/---
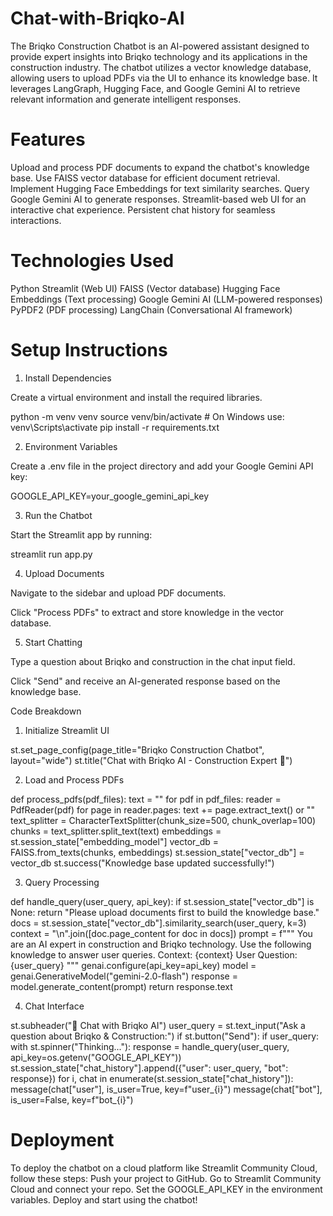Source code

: # Chat-with-Briqko-AI
The Briqko Construction Chatbot is an AI-powered assistant designed to provide expert insights into Briqko technology and its applications in the construction industry. The chatbot utilizes a vector knowledge database, allowing users to upload PDFs via the UI to enhance its knowledge base. It leverages LangGraph, Hugging Face, and Google Gemini AI to retrieve relevant information and generate intelligent responses.

# Features

Upload and process PDF documents to expand the chatbot's knowledge base.
Use FAISS vector database for efficient document retrieval.
Implement Hugging Face Embeddings for text similarity searches.
Query Google Gemini AI to generate responses.
Streamlit-based web UI for an interactive chat experience.
Persistent chat history for seamless interactions.

# Technologies Used

Python
Streamlit (Web UI)
FAISS (Vector database)
Hugging Face Embeddings (Text processing)
Google Gemini AI (LLM-powered responses)
PyPDF2 (PDF processing)
LangChain (Conversational AI framework)

# Setup Instructions

1. Install Dependencies

Create a virtual environment and install the required libraries.

python -m venv venv
source venv/bin/activate  # On Windows use: venv\Scripts\activate
pip install -r requirements.txt

2. Environment Variables

Create a .env file in the project directory and add your Google Gemini API key:

GOOGLE_API_KEY=your_google_gemini_api_key

3. Run the Chatbot

Start the Streamlit app by running:

streamlit run app.py

4. Upload Documents

Navigate to the sidebar and upload PDF documents.

Click "Process PDFs" to extract and store knowledge in the vector database.

5. Start Chatting

Type a question about Briqko and construction in the chat input field.

Click "Send" and receive an AI-generated response based on the knowledge base.

Code Breakdown

1. Initialize Streamlit UI

st.set_page_config(page_title="Briqko Construction Chatbot", layout="wide")
st.title("Chat with Briqko AI - Construction Expert 🚧")

2. Load and Process PDFs

def process_pdfs(pdf_files):
    text = ""
    for pdf in pdf_files:
        reader = PdfReader(pdf)
        for page in reader.pages:
            text += page.extract_text() or ""
    text_splitter = CharacterTextSplitter(chunk_size=500, chunk_overlap=100)
    chunks = text_splitter.split_text(text)
    embeddings = st.session_state["embedding_model"]
    vector_db = FAISS.from_texts(chunks, embeddings)
    st.session_state["vector_db"] = vector_db
    st.success("Knowledge base updated successfully!")

3. Query Processing

def handle_query(user_query, api_key):
    if st.session_state["vector_db"] is None:
        return "Please upload documents first to build the knowledge base."
    docs = st.session_state["vector_db"].similarity_search(user_query, k=3)
    context = "\n".join([doc.page_content for doc in docs])
    prompt = f"""
    You are an AI expert in construction and Briqko technology.
    Use the following knowledge to answer user queries.
    Context: {context}
    User Question: {user_query}
    """
    genai.configure(api_key=api_key)
    model = genai.GenerativeModel("gemini-2.0-flash")
    response = model.generate_content(prompt)
    return response.text

4. Chat Interface

st.subheader("💬 Chat with Briqko AI")
user_query = st.text_input("Ask a question about Briqko & Construction:")
if st.button("Send"):
    if user_query:
        with st.spinner("Thinking..."):
            response = handle_query(user_query, api_key=os.getenv("GOOGLE_API_KEY"))
            st.session_state["chat_history"].append({"user": user_query, "bot": response})
for i, chat in enumerate(st.session_state["chat_history"]):
    message(chat["user"], is_user=True, key=f"user_{i}")
    message(chat["bot"], is_user=False, key=f"bot_{i}")

# Deployment

To deploy the chatbot on a cloud platform like Streamlit Community Cloud, follow these steps:
Push your project to GitHub.
Go to Streamlit Community Cloud and connect your repo.
Set the GOOGLE_API_KEY in the environment variables.
Deploy and start using the chatbot!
\---
Your answer must be the full listing, word for word, minus any images.

Output of the exercise:
Source code

: # Chat-with-Briqko-AI
The Briqko Construction Chatbot is an AI-powered assistant designed to provide expert insights into Briqko technology and its applications in the construction industry. The chatbot utilizes a vector knowledge database, allowing users to upload PDFs via the UI to enhance its knowledge base. It leverages LangGraph, Hugging Face, and Google Gemini AI to retrieve relevant information and generate intelligent responses.

# Features

Upload and process PDF documents to expand the chatbot's knowledge base.
Use FAISS vector database for efficient document retrieval.
Implement Hugging Face Embeddings for text similarity searches.
Query Google Gemini AI to generate responses.
Streamlit-based web UI for an interactive chat experience.
Persistent chat history for seamless interactions.

# Technologies Used

Python
Streamlit (Web UI)
FAISS (Vector database)
Hugging Face Embeddings (Text processing)
Google Gemini AI (LLM-powered responses)
PyPDF2 (PDF processing)
LangChain (Conversational AI framework)

# Setup Instructions

1. Install Dependencies

Create a virtual environment and install the required libraries.

python -m venv venv
source venv/bin/activate  # On Windows use: venv\Scripts\activate
pip install -r requirements.txt

2. Environment Variables

Create a .env file in the project directory and add your Google Gemini API key:

GOOGLE_API_KEY=your_google_gemini_api_key

3. Run the Chatbot

Start the Streamlit app by running:

streamlit run app.py

4. Upload Documents

Navigate to the sidebar and upload PDF documents.

Click "Process PDFs" to extract and store knowledge in the vector database.

5. Start Chatting

Type a question about Briqko and construction in the chat input field.

Click "Send" and receive an AI-generated response based on the knowledge base.

Code Breakdown

1. Initialize Streamlit UI

st.set_page_config(page_title="Briqko Construction Chatbot", layout="wide")
st.title("Chat with Briqko AI - Construction Expert 🚧")

2. Load and Process PDFs

def process_pdfs(pdf_files):
    text = ""
    for pdf in pdf_files:
        reader = PdfReader(pdf)
        for page in reader.pages:
            text += page.extract_text() or ""
    text_splitter = CharacterTextSplitter(chunk_size=500, chunk_overlap=100)
    chunks = text_splitter.split_text(text)
    embeddings = st.session_state["embedding_model"]
    vector_db = FAISS.from_texts(chunks, embeddings)
    st.session_state["vector_db"] = vector_db
    st.success("Knowledge base updated successfully!")

3. Query Processing

def handle_query(user_query, api_key):
    if st.session_state["vector_db"] is None:
        return "Please upload documents first to build the knowledge base."
    docs = st.session_state["vector_db"].similarity_search(user_query, k=3)
    context = "\n".join([doc.page_content for doc in docs])
    prompt = f"""
    You are an AI expert in construction and Briqko technology.
    Use the following knowledge to answer user queries.
    Context: {context}
    User Question: {user_query}
    """
    genai.configure(api_key=api_key)
    model = genai.GenerativeModel("gemini-2.0-flash")
    response = model.generate_content(prompt)
    return response.text

4. Chat Interface

st.subheader("💬 Chat with Briqko AI")
user_query = st.text_input("Ask a question about Briqko & Construction:")
if st.button("Send"):
    if user_query:
        with st.spinner("Thinking..."):
            response = handle_query(user_query, api_key=os.getenv("GOOGLE_API_KEY"))
            st.session_state["chat_history"].append({"user": user_query, "bot": response})
for i, chat in enumerate(st.session_state["chat_history"]):
    message(chat["user"], is_user=True, key=f"user_{i}")
    message(chat["bot"], is_user=False, key=f"bot_{i}")

# Deployment

To deploy the chatbot on a cloud platform like Streamlit Community Cloud, follow these steps:
Push your project to GitHub.
Go to Streamlit Community Cloud and connect your repo.
Set the GOOGLE_API_KEY in the environment variables.
Deploy and start using the chatbot!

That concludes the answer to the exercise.